#### Information shown ####

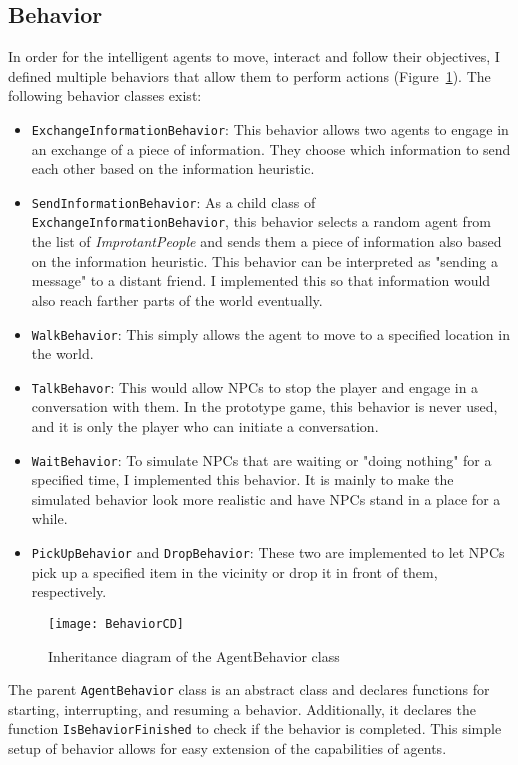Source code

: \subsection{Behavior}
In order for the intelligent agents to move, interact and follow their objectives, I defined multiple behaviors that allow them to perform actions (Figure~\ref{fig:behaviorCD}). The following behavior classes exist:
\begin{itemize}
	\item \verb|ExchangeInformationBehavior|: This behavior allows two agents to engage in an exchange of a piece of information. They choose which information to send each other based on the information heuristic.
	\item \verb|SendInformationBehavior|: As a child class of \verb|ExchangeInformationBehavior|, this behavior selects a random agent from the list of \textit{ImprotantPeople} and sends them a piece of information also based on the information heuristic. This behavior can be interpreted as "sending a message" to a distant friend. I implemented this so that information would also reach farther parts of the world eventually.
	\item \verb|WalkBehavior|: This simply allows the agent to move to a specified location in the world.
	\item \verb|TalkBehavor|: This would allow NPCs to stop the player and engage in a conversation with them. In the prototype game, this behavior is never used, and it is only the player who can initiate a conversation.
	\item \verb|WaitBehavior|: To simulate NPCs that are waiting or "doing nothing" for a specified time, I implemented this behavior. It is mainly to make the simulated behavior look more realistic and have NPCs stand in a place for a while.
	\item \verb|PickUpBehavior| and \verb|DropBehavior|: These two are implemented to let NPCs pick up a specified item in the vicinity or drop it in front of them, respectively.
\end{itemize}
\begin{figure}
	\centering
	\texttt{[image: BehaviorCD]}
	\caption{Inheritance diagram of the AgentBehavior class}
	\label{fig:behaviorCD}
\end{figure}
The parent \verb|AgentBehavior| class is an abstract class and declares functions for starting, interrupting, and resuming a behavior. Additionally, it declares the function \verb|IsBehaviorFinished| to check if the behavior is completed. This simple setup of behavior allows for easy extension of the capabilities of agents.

####
#### Information shown ####

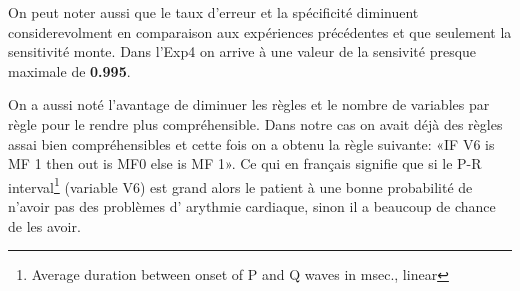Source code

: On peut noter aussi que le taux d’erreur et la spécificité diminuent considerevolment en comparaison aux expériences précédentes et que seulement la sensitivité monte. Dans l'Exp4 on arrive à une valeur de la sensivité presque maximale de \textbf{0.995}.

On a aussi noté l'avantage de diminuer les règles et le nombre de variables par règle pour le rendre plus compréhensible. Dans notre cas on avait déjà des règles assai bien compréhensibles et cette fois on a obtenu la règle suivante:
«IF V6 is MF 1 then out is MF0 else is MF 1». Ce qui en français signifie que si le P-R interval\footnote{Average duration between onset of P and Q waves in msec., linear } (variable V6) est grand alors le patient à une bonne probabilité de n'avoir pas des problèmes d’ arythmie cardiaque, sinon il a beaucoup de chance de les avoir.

####

> **Exercise requirements**
From the material above, retype precisely the lines between the line holding "the world eventually." and the line holding "The parent \verb|AgentBehavior|", inclusive, and nothing beyond them.

> **Task answer**
	\item \verb|SendInformationBehavior|: As a child class of \verb|ExchangeInformationBehavior|, this behavior selects a random agent from the list of \textit{ImprotantPeople} and sends them a piece of information also based on the information heuristic. This behavior can be interpreted as "sending a message" to a distant friend. I implemented this so that information would also reach farther parts of the world eventually.
	\item \verb|WalkBehavior|: This simply allows the agent to move to a specified location in the world.
	\item \verb|TalkBehavor|: This would allow NPCs to stop the player and engage in a conversation with them. In the prototype game, this behavior is never used, and it is only the player who can initiate a conversation.
	\item \verb|WaitBehavior|: To simulate NPCs that are waiting or "doing nothing" for a specified time, I implemented this behavior. It is mainly to make the simulated behavior look more realistic and have NPCs stand in a place for a while.
	\item \verb|PickUpBehavior| and \verb|DropBehavior|: These two are implemented to let NPCs pick up a specified item in the vicinity or drop it in front of them, respectively.
\end{itemize}
\begin{figure}
	\centering
	\texttt{[image: BehaviorCD]}
	\caption{Inheritance diagram of the AgentBehavior class}
	\label{fig:behaviorCD}
\end{figure}
The parent \verb|AgentBehavior| class is an abstract class and declares functions for starting, interrupting, and resuming a behavior. Additionally, it declares the function \verb|IsBehaviorFinished| to check if the behavior is completed. This simple setup of behavior allows for easy extension of the capabilities of agents.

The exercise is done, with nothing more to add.